* [What the task requires]:
If a line in the records below contains the word "default", return that line.

The input: Begin

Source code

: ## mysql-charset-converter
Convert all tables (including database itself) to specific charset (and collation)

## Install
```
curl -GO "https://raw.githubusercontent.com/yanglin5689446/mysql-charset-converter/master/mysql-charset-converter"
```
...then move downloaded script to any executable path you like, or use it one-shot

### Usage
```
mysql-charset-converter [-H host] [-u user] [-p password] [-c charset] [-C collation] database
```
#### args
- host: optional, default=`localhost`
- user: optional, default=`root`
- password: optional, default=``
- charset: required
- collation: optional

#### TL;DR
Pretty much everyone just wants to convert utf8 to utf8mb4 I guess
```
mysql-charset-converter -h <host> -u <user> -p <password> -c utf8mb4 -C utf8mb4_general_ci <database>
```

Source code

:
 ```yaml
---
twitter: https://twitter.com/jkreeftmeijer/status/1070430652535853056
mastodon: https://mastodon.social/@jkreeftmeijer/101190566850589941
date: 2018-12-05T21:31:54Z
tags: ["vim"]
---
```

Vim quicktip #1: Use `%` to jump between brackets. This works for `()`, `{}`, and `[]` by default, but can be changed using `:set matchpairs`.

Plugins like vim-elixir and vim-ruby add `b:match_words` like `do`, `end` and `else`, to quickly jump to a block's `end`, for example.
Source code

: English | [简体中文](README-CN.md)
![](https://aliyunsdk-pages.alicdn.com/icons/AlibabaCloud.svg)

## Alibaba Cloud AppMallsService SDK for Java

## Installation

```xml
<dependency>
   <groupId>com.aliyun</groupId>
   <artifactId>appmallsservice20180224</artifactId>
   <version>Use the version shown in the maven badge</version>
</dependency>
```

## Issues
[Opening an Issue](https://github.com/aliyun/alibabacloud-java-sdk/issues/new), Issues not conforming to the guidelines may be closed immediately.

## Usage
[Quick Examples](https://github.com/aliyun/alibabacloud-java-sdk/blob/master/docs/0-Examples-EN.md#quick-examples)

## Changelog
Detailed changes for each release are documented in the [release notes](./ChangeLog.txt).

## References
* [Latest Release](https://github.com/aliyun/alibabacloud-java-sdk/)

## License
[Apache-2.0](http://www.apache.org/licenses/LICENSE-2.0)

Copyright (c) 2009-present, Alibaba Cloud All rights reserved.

The input: End

* [Written reply]:
- host: optional, default=`localhost`
- user: optional, default=`root`
- password: optional, default=``
Vim quicktip #1: Use `%` to jump between brackets. This works for `()`, `{}`, and `[]` by default, but can be changed using `:set matchpairs`.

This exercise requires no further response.